● **Work order**
Reproduce exactly the lines from the top of the records below through the line holding "从决策神经科学的角度来看，人们可能会强调潜在行为的表现，比如对规划的临时承诺。".

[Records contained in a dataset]
-*-

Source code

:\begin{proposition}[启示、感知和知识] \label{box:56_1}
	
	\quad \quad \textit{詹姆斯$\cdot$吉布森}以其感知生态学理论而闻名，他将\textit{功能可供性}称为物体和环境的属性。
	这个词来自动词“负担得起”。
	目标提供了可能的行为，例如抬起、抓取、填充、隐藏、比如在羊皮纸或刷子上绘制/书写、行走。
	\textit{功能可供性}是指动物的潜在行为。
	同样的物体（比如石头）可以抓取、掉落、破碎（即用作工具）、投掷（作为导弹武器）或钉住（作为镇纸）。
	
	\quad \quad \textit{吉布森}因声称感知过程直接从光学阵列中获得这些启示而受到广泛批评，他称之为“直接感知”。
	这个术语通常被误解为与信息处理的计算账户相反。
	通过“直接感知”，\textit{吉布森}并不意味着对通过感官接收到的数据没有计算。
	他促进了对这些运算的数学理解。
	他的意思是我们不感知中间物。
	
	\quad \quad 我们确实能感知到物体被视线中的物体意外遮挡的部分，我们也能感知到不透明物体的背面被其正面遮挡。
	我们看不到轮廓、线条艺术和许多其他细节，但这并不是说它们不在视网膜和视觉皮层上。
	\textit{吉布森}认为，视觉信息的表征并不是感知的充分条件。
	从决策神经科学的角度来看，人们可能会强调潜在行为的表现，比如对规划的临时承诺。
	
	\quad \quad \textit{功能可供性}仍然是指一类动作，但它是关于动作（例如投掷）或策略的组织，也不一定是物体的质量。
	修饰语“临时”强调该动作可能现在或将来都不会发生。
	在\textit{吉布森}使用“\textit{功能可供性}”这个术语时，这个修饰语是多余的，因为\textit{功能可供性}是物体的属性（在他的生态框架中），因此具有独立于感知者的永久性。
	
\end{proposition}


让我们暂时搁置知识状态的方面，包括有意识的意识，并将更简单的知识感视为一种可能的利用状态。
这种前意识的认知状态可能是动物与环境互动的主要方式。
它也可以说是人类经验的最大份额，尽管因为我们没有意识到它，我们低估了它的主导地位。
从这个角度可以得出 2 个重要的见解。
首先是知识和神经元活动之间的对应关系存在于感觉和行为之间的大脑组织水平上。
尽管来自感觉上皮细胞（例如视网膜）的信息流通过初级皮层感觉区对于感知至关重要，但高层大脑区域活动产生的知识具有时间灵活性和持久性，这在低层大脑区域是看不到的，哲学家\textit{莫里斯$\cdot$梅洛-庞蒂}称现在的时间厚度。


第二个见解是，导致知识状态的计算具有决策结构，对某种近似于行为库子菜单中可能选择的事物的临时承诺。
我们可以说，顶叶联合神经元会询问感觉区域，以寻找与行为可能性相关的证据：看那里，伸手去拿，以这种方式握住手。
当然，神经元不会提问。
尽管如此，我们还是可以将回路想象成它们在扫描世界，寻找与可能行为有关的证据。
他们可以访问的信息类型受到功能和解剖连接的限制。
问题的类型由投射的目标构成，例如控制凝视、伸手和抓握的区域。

-*-

● **Exercise output**
Source code

:\begin{proposition}[启示、感知和知识] \label{box:56_1}
	
	\quad \quad \textit{詹姆斯$\cdot$吉布森}以其感知生态学理论而闻名，他将\textit{功能可供性}称为物体和环境的属性。
	这个词来自动词“负担得起”。
	目标提供了可能的行为，例如抬起、抓取、填充、隐藏、比如在羊皮纸或刷子上绘制/书写、行走。
	\textit{功能可供性}是指动物的潜在行为。
	同样的物体（比如石头）可以抓取、掉落、破碎（即用作工具）、投掷（作为导弹武器）或钉住（作为镇纸）。
	
	\quad \quad \textit{吉布森}因声称感知过程直接从光学阵列中获得这些启示而受到广泛批评，他称之为“直接感知”。
	这个术语通常被误解为与信息处理的计算账户相反。
	通过“直接感知”，\textit{吉布森}并不意味着对通过感官接收到的数据没有计算。
	他促进了对这些运算的数学理解。
	他的意思是我们不感知中间物。
	
	\quad \quad 我们确实能感知到物体被视线中的物体意外遮挡的部分，我们也能感知到不透明物体的背面被其正面遮挡。
	我们看不到轮廓、线条艺术和许多其他细节，但这并不是说它们不在视网膜和视觉皮层上。
	\textit{吉布森}认为，视觉信息的表征并不是感知的充分条件。
	从决策神经科学的角度来看，人们可能会强调潜在行为的表现，比如对规划的临时承诺。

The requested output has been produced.